Она попросила отгулы, оставила Леночку на подругу и уехала в Актюбинск. Увольнять Малю не хотели, пришлось отрабатывать положенные по закону двенадцать дней — время, в течение которого склоняла СашкА на продажу дома и переезд.

Он не соглашался.

В Житомире меж тем набегали прогулы — ей грозило увольнение. Спасло, что в декретный отпуск уходила одна из работниц, и Малю приняли с испытательным сроком на место беременной. Всё складывалось хорошо — плохо было главное: прикипевший к дому Сашке не хотел покидать Актюбинск.
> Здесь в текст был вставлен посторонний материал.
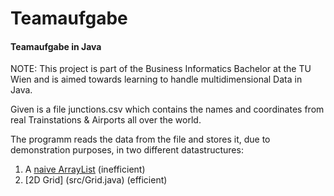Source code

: # Teamaufgabe
#### Teamaufgabe in Java

NOTE: This project is part of the Business Informatics Bachelor at the TU Wien and is aimed towards learning to handle multidimensional Data in Java. 

Given is a file junctions.csv which contains the names and coordinates from real Trainstations & Airports all over the world. 

The programm reads the data from the file and stores it, due to demonstration purposes, in two different datastructures:
1. A [naive ArrayList](src/NaiveList.java) (inefficient) 
2. [2D Grid] (src/Grid.java) (efficient) 

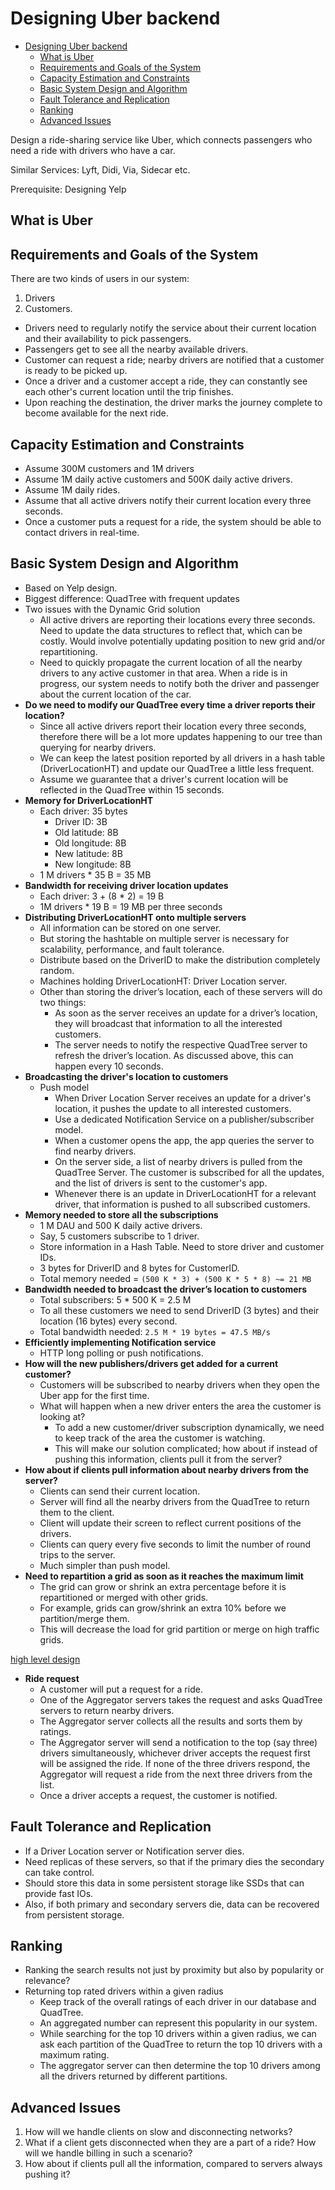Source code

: # Designing Uber backend

- [Designing Uber backend](#designing-uber-backend)
  - [What is Uber](#what-is-uber)
  - [Requirements and Goals of the System](#requirements-and-goals-of-the-system)
  - [Capacity Estimation and Constraints](#capacity-estimation-and-constraints)
  - [Basic System Design and Algorithm](#basic-system-design-and-algorithm)
  - [Fault Tolerance and Replication](#fault-tolerance-and-replication)
  - [Ranking](#ranking)
  - [Advanced Issues](#advanced-issues)

Design a ride-sharing service like Uber, which connects passengers who need a ride with drivers who have a car.

Similar Services: Lyft, Didi, Via, Sidecar etc.

Prerequisite: Designing Yelp

## What is Uber

## Requirements and Goals of the System

There are two kinds of users in our system:

1. Drivers
2. Customers.

- Drivers need to regularly notify the service about their current location and their availability to pick passengers.
- Passengers get to see all the nearby available drivers.
- Customer can request a ride; nearby drivers are notified that a customer is ready to be picked up.
- Once a driver and a customer accept a ride, they can constantly see each other's current location until the trip finishes.
- Upon reaching the destination, the driver marks the journey complete to become available for the next ride.

## Capacity Estimation and Constraints

- Assume 300M customers and 1M drivers
- Assume 1M daily active customers and 500K daily active drivers.
- Assume 1M daily rides.
- Assume that all active drivers notify their current location every three seconds.
- Once a customer puts a request for a ride, the system should be able to contact drivers in real-time.

## Basic System Design and Algorithm

- Based on Yelp design.
- Biggest difference: QuadTree with frequent updates
- Two issues with the Dynamic Grid solution
  - All active drivers are reporting their locations every three seconds. Need to update the data structures to reflect that, which can be costly. Would involve potentially updating position to new grid and/or repartitioning.
  - Need to quickly propagate the current location of all the nearby drivers to any active customer in that area. When a ride is in progress, our system needs to notify both the driver and passenger about the current location of the car.
- **Do we need to modify our QuadTree every time a driver reports their location?**
  - Since all active drivers report their location every three seconds, therefore there will be a lot more updates happening to our tree than querying for nearby drivers.
  - We can keep the latest position reported by all drivers in a hash table (DriverLocationHT) and update our QuadTree a little less frequent.
  - Assume we guarantee that a driver's current location will be reflected in the QuadTree within 15 seconds.
- **Memory for DriverLocationHT**
  - Each driver: 35 bytes
    - Driver ID: 3B
    - Old latitude: 8B
    - Old longitude: 8B
    - New latitude: 8B
    - New longitude: 8B
  - 1 M drivers * 35 B = 35 MB
- **Bandwidth for receiving driver location updates**
  - Each driver: 3 + (8 * 2) = 19 B
  - 1M drivers * 19 B = 19 MB per three seconds
- **Distributing DriverLocationHT onto multiple servers**
  - All information can be stored on one server.
  - But storing the hashtable on multiple server is necessary for scalability, performance, and fault tolerance.
  - Distribute based on the DriverID to make the distribution completely random.
  - Machines holding DriverLocationHT: Driver Location server.
  - Other than storing the driver’s location, each of these servers will do two things:
    - As soon as the server receives an update for a driver’s location, they will broadcast that information to all the interested customers.
    - The server needs to notify the respective QuadTree server to refresh the driver’s location. As discussed above, this can happen every 10 seconds.
- **Broadcasting the driver's location to customers**
  - Push model
    - When Driver Location Server receives an update for a driver's location, it pushes the update to all interested customers.
    - Use a dedicated Notification Service on a publisher/subscriber model.
    - When a customer opens the app, the app queries the server to find nearby drivers.
    - On the server side, a list of nearby drivers is pulled from the QuadTree Server. The customer is subscribed for all the updates, and the list of drivers is sent to the customer's app.
    - Whenever there is an update in DriverLocationHT for a relevant driver, that information is pushed to all subscribed customers.
- **Memory needed to store all the subscriptions**
  - 1 M DAU and 500 K daily active drivers.
  - Say, 5 customers subscribe to 1 driver.
  - Store information in a Hash Table. Need to store driver and customer IDs.
  - 3 bytes for DriverID and 8 bytes for CustomerID.
  - Total memory needed = `(500 K * 3) + (500 K * 5 * 8) ~= 21 MB`
- **Bandwidth needed to broadcast the driver’s location to customers**
  - Total subscribers: 5 * 500 K = 2.5 M
  - To all these customers we need to send DriverID (3 bytes) and their location (16 bytes) every second.
  - Total bandwidth needed: `2.5 M * 19 bytes = 47.5 MB/s`
- **Efficiently implementing Notification service**
  - HTTP long polling or push notifications.
- **How will the new publishers/drivers get added for a current customer?**
  - Customers will be subscribed to nearby drivers when they open the Uber app for the first time.
  - What will happen when a new driver enters the area the customer is looking at?
    - To add a new customer/driver subscription dynamically, we need to keep track of the area the customer is watching.
    - This will make our solution complicated; how about if instead of pushing this information, clients pull it from the server?
- **How about if clients pull information about nearby drivers from the server?**
  - Clients can send their current location.
  - Server will find all the nearby drivers from the QuadTree to return them to the client.
  - Client will update their screen to reflect current positions of the drivers.
  - Clients can query every five seconds to limit the number of round trips to the server.
  - Much simpler than push model.
- **Need to repartition a grid as soon as it reaches the maximum limit**
  - The grid can grow or shrink an extra percentage before it is repartitioned or merged with other grids.
  - For example, grids can grow/shrink an extra 10% before we partition/merge them.
  - This will decrease the load for grid partition or merge on high traffic grids.

[high level design](./images/high-level-design_base64.md)

- **Ride request**
  - A customer will put a request for a ride.
  - One of the Aggregator servers takes the request and asks QuadTree servers to return nearby drivers.
  - The Aggregator server collects all the results and sorts them by ratings.
  - The Aggregator server will send a notification to the top (say three) drivers simultaneously, whichever driver accepts the request first will be assigned the ride. If none of the three drivers respond, the Aggregator will request a ride from the next three drivers from the list.
  - Once a driver accepts a request, the customer is notified.

## Fault Tolerance and Replication

- If a Driver Location server or Notification server dies.
- Need replicas of these servers, so that if the primary dies the secondary can take control.
- Should store this data in some persistent storage like SSDs that can provide fast IOs.
- Also, if both primary and secondary servers die, data can be recovered from persistent storage.

## Ranking

- Ranking the search results not just by proximity but also by popularity or relevance?
- Returning top rated drivers within a given radius
  - Keep track of the overall ratings of each driver in our database and QuadTree.
  - An aggregated number can represent this popularity in our system.
  - While searching for the top 10 drivers within a given radius, we can ask each partition of the QuadTree to return the top 10 drivers with a maximum rating.
  - The aggregator server can then determine the top 10 drivers among all the drivers returned by different partitions.

## Advanced Issues

1. How will we handle clients on slow and disconnecting networks?
2. What if a client gets disconnected when they are a part of a ride? How will we handle billing in such a scenario?
3. How about if clients pull all the information, compared to servers always pushing it?
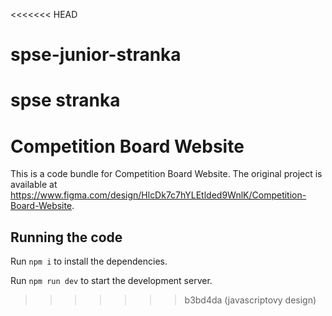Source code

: <<<<<<< HEAD
# spse-junior-stranka
spse stranka 
=======

  # Competition Board Website

  This is a code bundle for Competition Board Website. The original project is available at https://www.figma.com/design/HlcDk7c7hYLEtlded9WnlK/Competition-Board-Website.

  ## Running the code

  Run `npm i` to install the dependencies.

  Run `npm run dev` to start the development server.
  
>>>>>>> b3bd4da (javascriptovy design)
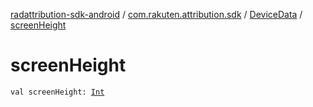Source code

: [radattribution-sdk-android](../../index.md) / [com.rakuten.attribution.sdk](../index.md) / [DeviceData](index.md) / [screenHeight](./screen-height.md)

# screenHeight

`val screenHeight: `[`Int`](https://kotlinlang.org/api/latest/jvm/stdlib/kotlin/-int/index.html)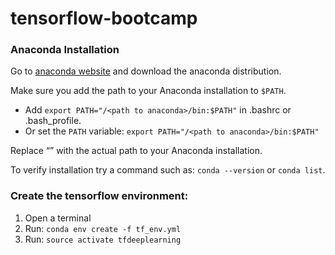 # tensorflow-bootcamp

### Anaconda Installation
Go to [anaconda website](https://www.anaconda.com/download/) and download the anaconda distribution.

Make sure you add the path to your Anaconda installation to `$PATH`.

- Add `export PATH="/<path to anaconda>/bin:$PATH"` in .bashrc or .bash_profile.
- Or set the `PATH` variable:  `export PATH="/<path to anaconda>/bin:$PATH"`

Replace “<path to anaconda>” with the actual path to your Anaconda installation.

To verify installation try a command such as: `conda --version` or `conda list`.

### Create the tensorflow environment:

 1. Open a terminal
 2. Run: `conda env create -f tf_env.yml`
 3. Run: `source activate tfdeeplearning`
 
 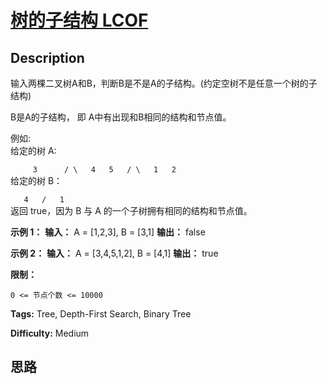 # [树的子结构  LCOF][title]

## Description

输入两棵二叉树A和B，判断B是不是A的子结构。(约定空树不是任意一个树的子结构)

B是A的子结构， 即 A中有出现和B相同的结构和节点值。

例如:  
给定的树 A:

`     3      / \  
   4   5  
  / \  
 1   2`  
给定的树 B：

`   4  
  /  
 1`  
返回 true，因为 B 与 A 的一个子树拥有相同的结构和节点值。

**示例 1：**
            **输入：** A = [1,2,3], B = [3,1]    **输出：** false    

**示例 2：**
            **输入：** A = [3,4,5,1,2], B = [4,1]    **输出：** true

**限制：**

`0 <= 节点个数 <= 10000`


**Tags:** Tree, Depth-First Search, Binary Tree

**Difficulty:** Medium

## 思路

[title]: https://leetcode-cn.com/problems/shu-de-zi-jie-gou-lcof
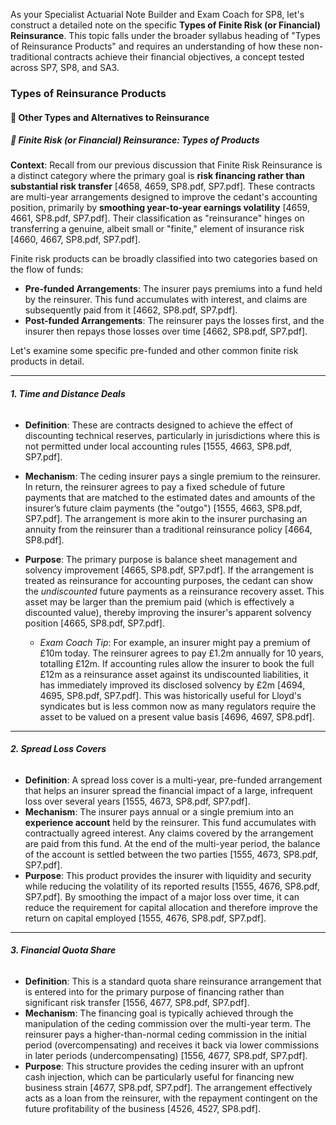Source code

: As your Specialist Actuarial Note Builder and Exam Coach for SP8, let's construct a detailed note on the specific **Types of Finite Risk (or Financial) Reinsurance**. This topic falls under the broader syllabus heading of "Types of Reinsurance Products" and requires an understanding of how these non-traditional contracts achieve their financial objectives, a concept tested across SP7, SP8, and SA3.

### **Types of Reinsurance Products**

#### **🔹 Other Types and Alternatives to Reinsurance**

##### **🔸 Finite Risk (or Financial) Reinsurance: Types of Products**

**Context**: Recall from our previous discussion that Finite Risk Reinsurance is a distinct category where the primary goal is **risk financing rather than substantial risk transfer** \[4658, 4659, SP8.pdf, SP7.pdf\]. These contracts are multi-year arrangements designed to improve the cedant's accounting position, primarily by **smoothing year-to-year earnings volatility** \[4659, 4661, SP8.pdf, SP7.pdf\]. Their classification as "reinsurance" hinges on transferring a genuine, albeit small or "finite," element of insurance risk \[4660, 4667, SP8.pdf, SP7.pdf\].

Finite risk products can be broadly classified into two categories based on the flow of funds:

* **Pre-funded Arrangements**: The insurer pays premiums into a fund held by the reinsurer. This fund accumulates with interest, and claims are subsequently paid from it \[4662, SP8.pdf, SP7.pdf\].  
* **Post-funded Arrangements**: The reinsurer pays the losses first, and the insurer then repays those losses over time \[4662, SP8.pdf, SP7.pdf\].

Let's examine some specific pre-funded and other common finite risk products in detail.

---

###### **1\. Time and Distance Deals**

* **Definition**: These are contracts designed to achieve the effect of discounting technical reserves, particularly in jurisdictions where this is not permitted under local accounting rules \[1555, 4663, SP8.pdf, SP7.pdf\].

* **Mechanism**: The ceding insurer pays a single premium to the reinsurer. In return, the reinsurer agrees to pay a fixed schedule of future payments that are matched to the estimated dates and amounts of the insurer’s future claim payments (the "outgo") \[1555, 4663, SP8.pdf, SP7.pdf\]. The arrangement is more akin to the insurer purchasing an annuity from the reinsurer than a traditional reinsurance policy \[4664, SP8.pdf\].

* **Purpose**: The primary purpose is balance sheet management and solvency improvement \[4665, SP8.pdf, SP7.pdf\]. If the arrangement is treated as reinsurance for accounting purposes, the cedant can show the *undiscounted* future payments as a reinsurance recovery asset. This asset may be larger than the premium paid (which is effectively a discounted value), thereby improving the insurer's apparent solvency position \[4665, SP8.pdf, SP7.pdf\].

  * *Exam Coach Tip*: For example, an insurer might pay a premium of £10m today. The reinsurer agrees to pay £1.2m annually for 10 years, totalling £12m. If accounting rules allow the insurer to book the full £12m as a reinsurance asset against its undiscounted liabilities, it has immediately improved its disclosed solvency by £2m \[4694, 4695, SP8.pdf, SP7.pdf\]. This was historically useful for Lloyd's syndicates but is less common now as many regulators require the asset to be valued on a present value basis \[4696, 4697, SP8.pdf\].

---

###### **2\. Spread Loss Covers**

* **Definition**: A spread loss cover is a multi-year, pre-funded arrangement that helps an insurer spread the financial impact of a large, infrequent loss over several years \[1555, 4673, SP8.pdf, SP7.pdf\].  
* **Mechanism**: The insurer pays annual or a single premium into an **experience account** held by the reinsurer. This fund accumulates with contractually agreed interest. Any claims covered by the arrangement are paid from this fund. At the end of the multi-year period, the balance of the account is settled between the two parties \[1555, 4673, SP8.pdf, SP7.pdf\].  
* **Purpose**: This product provides the insurer with liquidity and security while reducing the volatility of its reported results \[1555, 4676, SP8.pdf, SP7.pdf\]. By smoothing the impact of a major loss over time, it can reduce the requirement for capital allocation and therefore improve the return on capital employed \[1555, 4676, SP8.pdf, SP7.pdf\].

---

###### **3\. Financial Quota Share**

* **Definition**: This is a standard quota share reinsurance arrangement that is entered into for the primary purpose of financing rather than significant risk transfer \[1556, 4677, SP8.pdf, SP7.pdf\].  
* **Mechanism**: The financing goal is typically achieved through the manipulation of the ceding commission over the multi-year term. The reinsurer pays a higher-than-normal ceding commission in the initial period (overcompensating) and receives it back via lower commissions in later periods (undercompensating) \[1556, 4677, SP8.pdf, SP7.pdf\].  
* **Purpose**: This structure provides the ceding insurer with an upfront cash injection, which can be particularly useful for financing new business strain \[4677, SP8.pdf, SP7.pdf\]. The arrangement effectively acts as a loan from the reinsurer, with the repayment contingent on the future profitability of the business \[4526, 4527, SP8.pdf\].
И она уехала без него.

К концу года Сашко́ приехал на разведку. Пока Леночка была в школе, а жена на работе, расхаживал по окрестностям. Ему всё нравилось — отторжение вызывали «хохлы», и связано это было со службой в армии. Как ни убеждала, ни уговаривала Маля, он уехал, оставшись при мнении, что «все хохлы — продажные шкуры».

С тех пор семья держалась на праздных выездах в гости друг к другу. Созрел Сашко́ для переезда только через полтора года. Продал дом и деньги положил на свой счёт. Она не возражала — доверяла: вместе было прожито четверть века.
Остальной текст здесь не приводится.